» **ENTRIES SUPPLIED**:
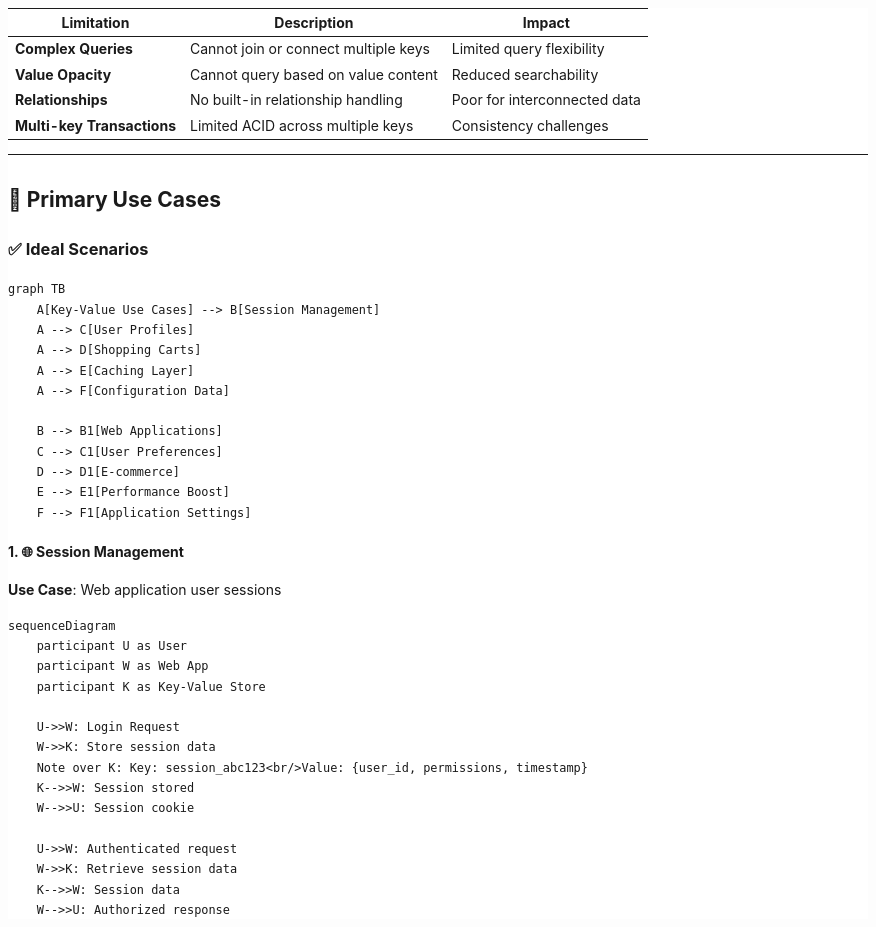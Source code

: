 | Limitation | Description | Impact |
|------------|-------------|---------|
| **Complex Queries** | Cannot join or connect multiple keys | Limited query flexibility |
| **Value Opacity** | Cannot query based on value content | Reduced searchability |
| **Relationships** | No built-in relationship handling | Poor for interconnected data |
| **Multi-key Transactions** | Limited ACID across multiple keys | Consistency challenges |

---

## 🎯 Primary Use Cases

### ✅ Ideal Scenarios

```mermaid
graph TB
    A[Key-Value Use Cases] --> B[Session Management]
    A --> C[User Profiles]
    A --> D[Shopping Carts]
    A --> E[Caching Layer]
    A --> F[Configuration Data]
    
    B --> B1[Web Applications]
    C --> C1[User Preferences]
    D --> D1[E-commerce]
    E --> E1[Performance Boost]
    F --> F1[Application Settings]
```

#### 1. 🌐 Session Management

**Use Case**: Web application user sessions

```mermaid
sequenceDiagram
    participant U as User
    participant W as Web App
    participant K as Key-Value Store
    
    U->>W: Login Request
    W->>K: Store session data
    Note over K: Key: session_abc123<br/>Value: {user_id, permissions, timestamp}
    K-->>W: Session stored
    W-->>U: Session cookie
    
    U->>W: Authenticated request
    W->>K: Retrieve session data
    K-->>W: Session data
    W-->>U: Authorized response
```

» **DIRECTIONS FOR THIS TASK**: Write the listing above out again word for word, excluding all images.

» **RESULT BELOW**:
Source code

: | Limitation | Description | Impact |
|------------|-------------|---------|
| **Complex Queries** | Cannot join or connect multiple keys | Limited query flexibility |
| **Value Opacity** | Cannot query based on value content | Reduced searchability |
| **Relationships** | No built-in relationship handling | Poor for interconnected data |
| **Multi-key Transactions** | Limited ACID across multiple keys | Consistency challenges |

---

## 🎯 Primary Use Cases

### ✅ Ideal Scenarios

```mermaid
graph TB
    A[Key-Value Use Cases] --> B[Session Management]
    A --> C[User Profiles]
    A --> D[Shopping Carts]
    A --> E[Caching Layer]
    A --> F[Configuration Data]
    
    B --> B1[Web Applications]
    C --> C1[User Preferences]
    D --> D1[E-commerce]
    E --> E1[Performance Boost]
    F --> F1[Application Settings]
```

#### 1. 🌐 Session Management

**Use Case**: Web application user sessions

```mermaid
sequenceDiagram
    participant U as User
    participant W as Web App
    participant K as Key-Value Store
    
    U->>W: Login Request
    W->>K: Store session data
    Note over K: Key: session_abc123<br/>Value: {user_id, permissions, timestamp}
    K-->>W: Session stored
    W-->>U: Session cookie
    
    U->>W: Authenticated request
    W->>K: Retrieve session data
    K-->>W: Session data
    W-->>U: Authorized response
```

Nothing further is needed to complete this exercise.